エンは8月19日、同社が運営する派遣求人サイト「エン派遣」における2026年7月度の三大都市圏の募集時平均時給が1,721円だったと発表した。前月比1円増の0.1%増、前年同月比15円増の0.9%増で、3ヵ月連続で過去最高を更新した。前年同月を上回るのは46ヵ月連続となる。
同調査は、「エン派遣」に掲載されたすべての職種の求人情報をエリア別に集計し、募集時の平均時給を分析したもの。職種別では全職種で前年同月を上回り、「営業・販売・サービス系」と「軽作業・物流・工場・その他」の2職種が過去最高を記録した。
「営業・販売・サービス系」の平均時給
「営業・販売・サービス系」は1,693円で、前月から11円、前年同月から55円上昇し、3ヵ月連続で過去最高を更新した。エンでは、人手不足を背景とした時給引き上げに加え、即戦力に絞る「数より質」の採用への移行が背景にあるとしている。
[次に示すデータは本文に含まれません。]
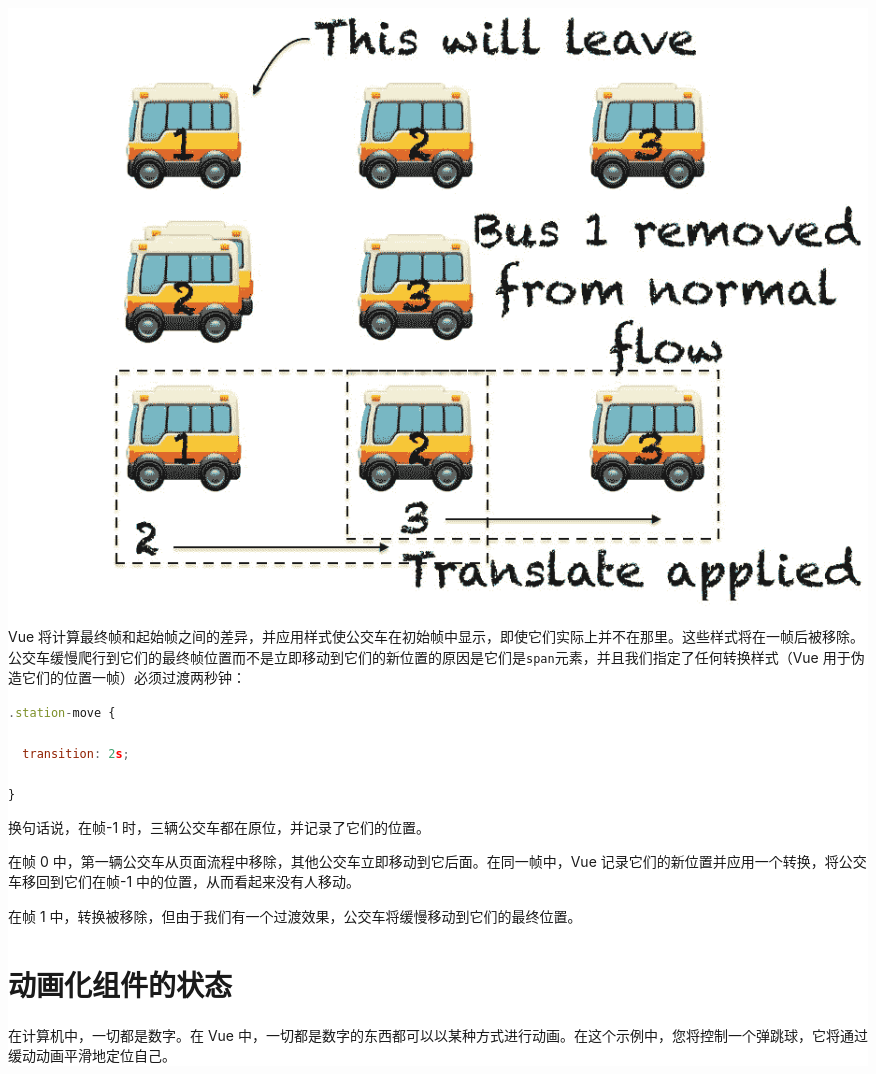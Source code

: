 ![](img/Image00059.jpg)

Vue 将计算最终帧和起始帧之间的差异，并应用样式使公交车在初始帧中显示，即使它们实际上并不在那里。这些样式将在一帧后被移除。公交车缓慢爬行到它们的最终帧位置而不是立即移动到它们的新位置的原因是它们是`span`元素，并且我们指定了任何转换样式（Vue 用于伪造它们的位置一帧）必须过渡两秒钟：

```js
.station-move { 

  transition: 2s; 

}

```

换句话说，在帧-1 时，三辆公交车都在原位，并记录了它们的位置。

在帧 0 中，第一辆公交车从页面流程中移除，其他公交车立即移动到它后面。在同一帧中，Vue 记录它们的新位置并应用一个转换，将公交车移回到它们在帧-1 中的位置，从而看起来没有人移动。

在帧 1 中，转换被移除，但由于我们有一个过渡效果，公交车将缓慢移动到它们的最终位置。

# 动画化组件的状态

在计算机中，一切都是数字。在 Vue 中，一切都是数字的东西都可以以某种方式进行动画。在这个示例中，您将控制一个弹跳球，它将通过缓动动画平滑地定位自己。
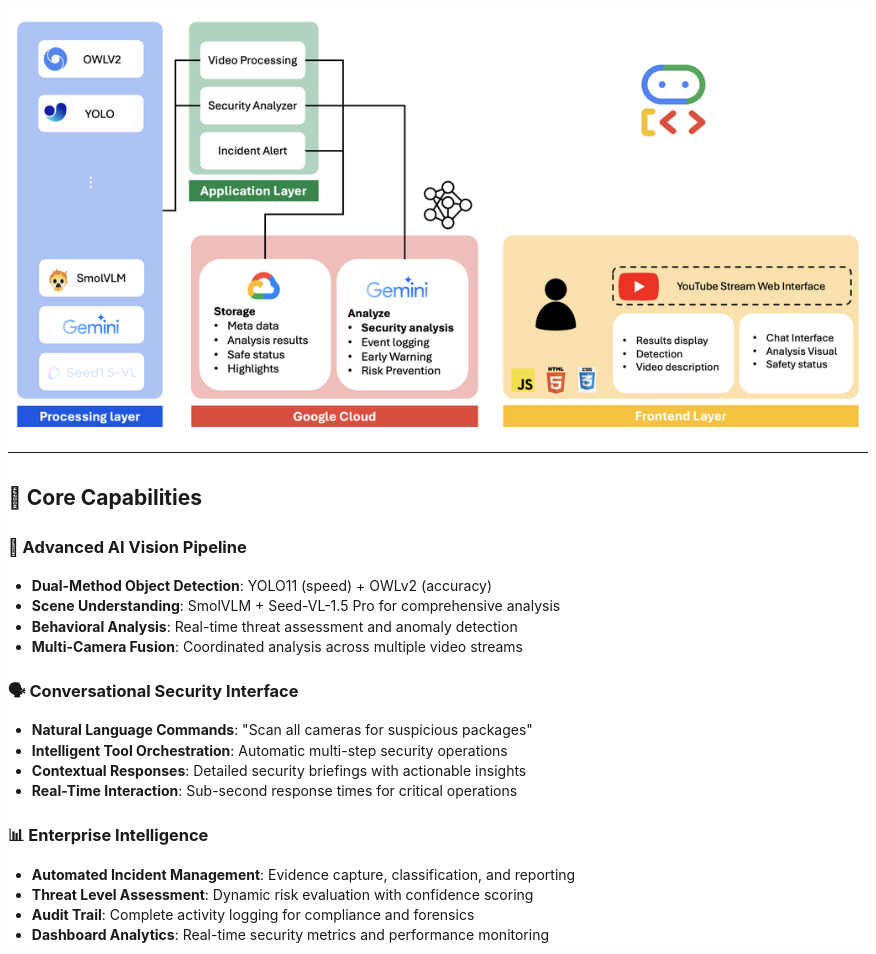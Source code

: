 ![AI Security Pipeline](pipeline/framework.png)

---
## 🚀 Core Capabilities

### 🎯 Advanced AI Vision Pipeline
- **Dual-Method Object Detection**: YOLO11 (speed) + OWLv2 (accuracy)
- **Scene Understanding**: SmolVLM + Seed-VL-1.5 Pro for comprehensive analysis
- **Behavioral Analysis**: Real-time threat assessment and anomaly detection
- **Multi-Camera Fusion**: Coordinated analysis across multiple video streams

### 🗣️ Conversational Security Interface
- **Natural Language Commands**: "Scan all cameras for suspicious packages"
- **Intelligent Tool Orchestration**: Automatic multi-step security operations
- **Contextual Responses**: Detailed security briefings with actionable insights
- **Real-Time Interaction**: Sub-second response times for critical operations

### 📊 Enterprise Intelligence
- **Automated Incident Management**: Evidence capture, classification, and reporting
- **Threat Level Assessment**: Dynamic risk evaluation with confidence scoring
- **Audit Trail**: Complete activity logging for compliance and forensics
- **Dashboard Analytics**: Real-time security metrics and performance monitoring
AI化に伴って高度な対応を担う「スーパーバイザー」や、効率的な営業を行う「インサイドセールス」など、より高いスキルを求める業務への移行も時給水準を押し上げたという。「軽作業・物流・工場・その他」は1,410円で、前月から11円、前年同月から76円上昇した。
「オフィスワーク・事務系」の平均時給
「オフィスワーク・事務系」は1,709円で、過去最高だった前月と同額を維持した。例年7月は求人数が微減する傾向にあるものの、2026年は前月比、前年同月比ともに増加。集客難易度の上昇を背景に、「16時・17時終業の時短求人」や専門職の「完全在宅求人」など、募集条件を緩和する動きが見られたとしている。
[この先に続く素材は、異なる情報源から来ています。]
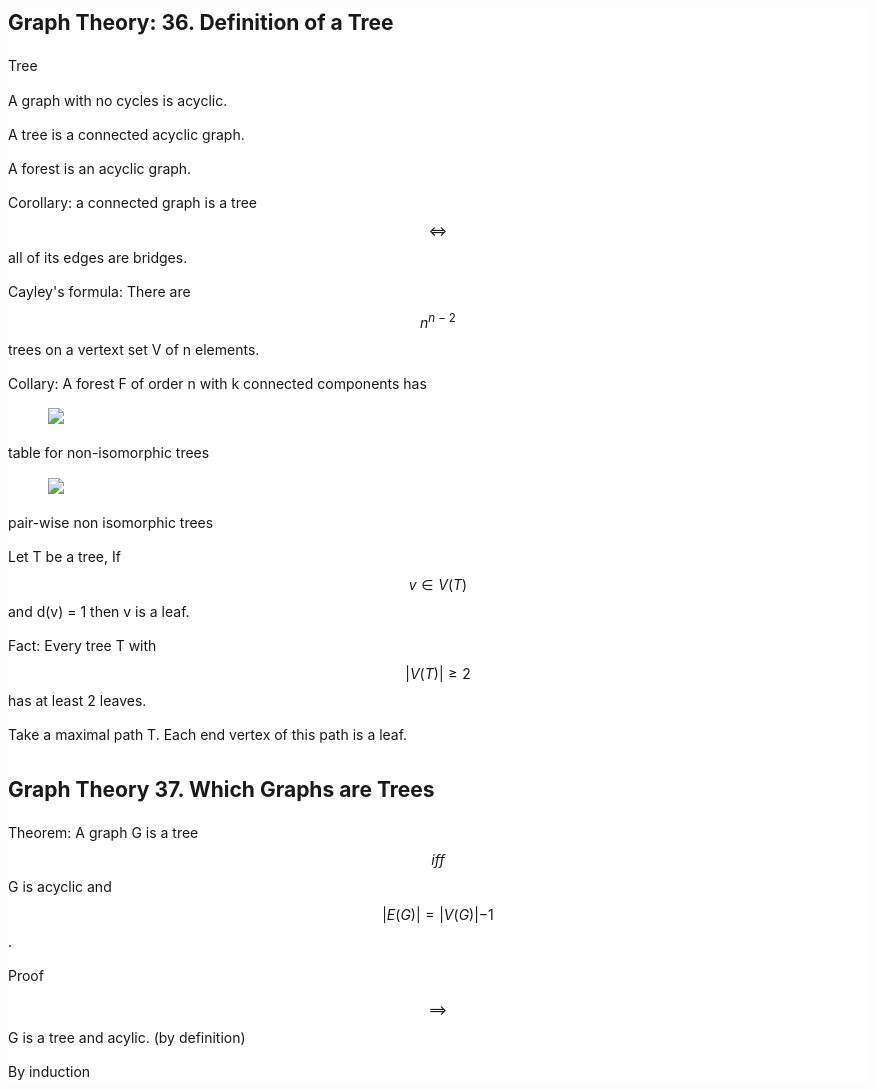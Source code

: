 
## Graph Theory: 36. Definition of a Tree

<iframe width="560" height="315" src="https://www.youtube.com/embed/QFQlxtz7f6g?list=PLoJC20gNfC2gmT_5WgwYwGMvgCjYVsIQg" frameborder="0" allowfullscreen></iframe>


Tree

A graph with no cycles is acyclic.

A tree is a connected acyclic graph. 

A forest is an acyclic graph. 

Corollary: a connected graph is a tree $$\iff$$ all of its edges are bridges. 

Cayley's formula: There are $$n^{n-2}$$ trees on a vertext set V of n elements.



Collary: A forest F of order n with k connected components has 

<figure>
<img src = "{{root_url | prepend: site.baseurl}}/asset/graph_theory/pic/Sarada-Herke/V-36/v-36-a.png" width = "500">
<figurecpation></figurecpation>
</figure>
 table for non-isomorphic trees 



<figure>
<img src = "{{root_url | prepend: site.baseurl}}/asset/graph_theory/pic/Sarada-Herke/V-36/v-36-b.png" width = "500">
<figurecpation></figurecpation>
</figure>
pair-wise non isomorphic trees



Let T be a tree, If $$v \in V(T)$$ and d(v) = 1 then v is a leaf. 

Fact: Every tree T with $$\lvert V(T) \lvert ≥ 2$$ has at least 2 leaves. 

Take a maximal path T.
Each end vertex of this path is a leaf. 



## Graph Theory 37. Which Graphs are Trees

<iframe width="560" height="315" src="https://www.youtube.com/embed/BptJFixSseM?list=PLoJC20gNfC2gmT_5WgwYwGMvgCjYVsIQg" frameborder="0" allowfullscreen></iframe>

Theorem: A graph G is a tree $$iff$$ G is acyclic and $$\lvert E(G) \lvert = \lvert V(G) \lvert -1 $$. 

Proof

$$\implies$$ G is a tree and acylic. (by definition)

By induction 
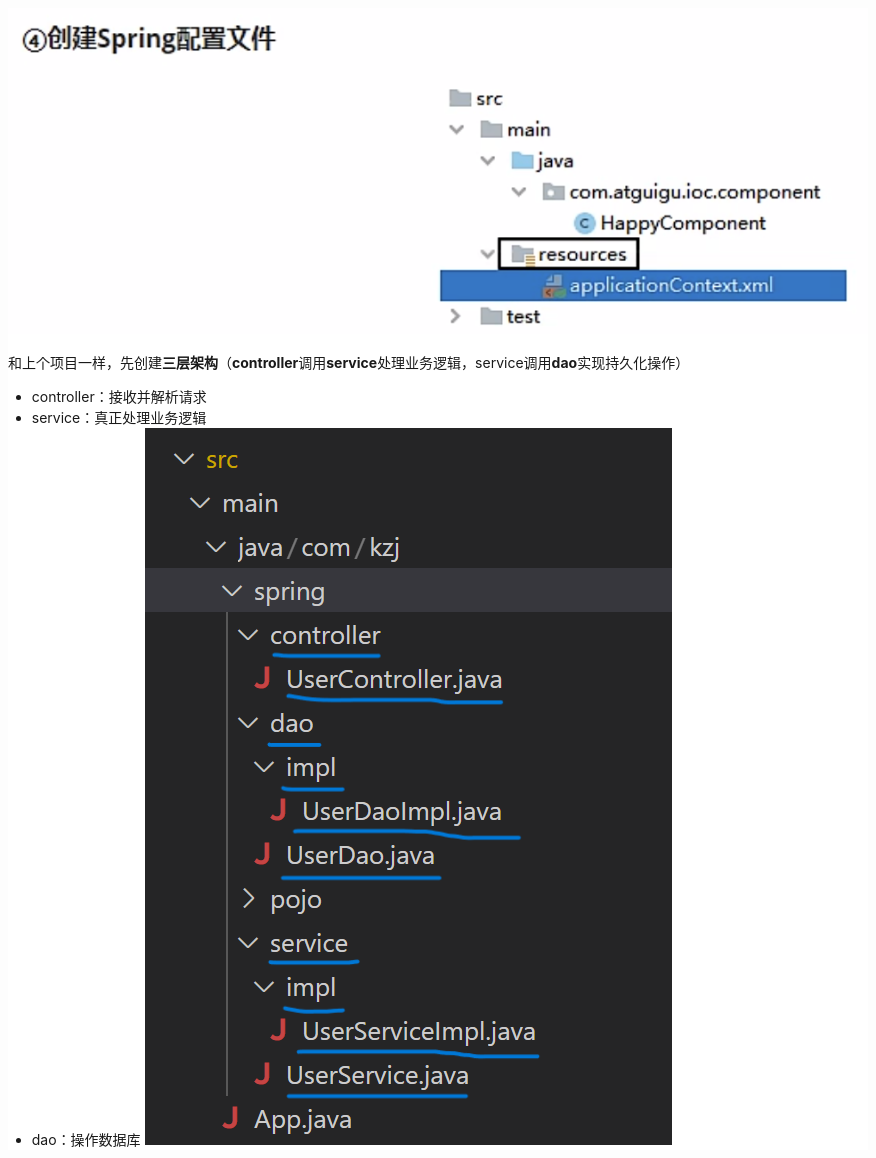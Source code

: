 ![](resources/2023-03-04-23-33-57.png)

和上个项目一样，先创建**三层架构**（**controller**调用**service**处理业务逻辑，service调用**dao**实现持久化操作）
- controller：接收并解析请求
- service：真正处理业务逻辑
- dao：操作数据库
![](resources/2023-02-26-18-56-38.png)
エリア別の平均時給は、関東が1,810円で前月比4円増、前年同月比39円増、東海が1,506円で前月比7円減、前年同月比31円増、関西が1,559円で前月比9円増、前年同月比37円増だった。職種別の平均時給では「IT・エンジニア系」が2,809円で最も高く、前年同月から193円上昇した。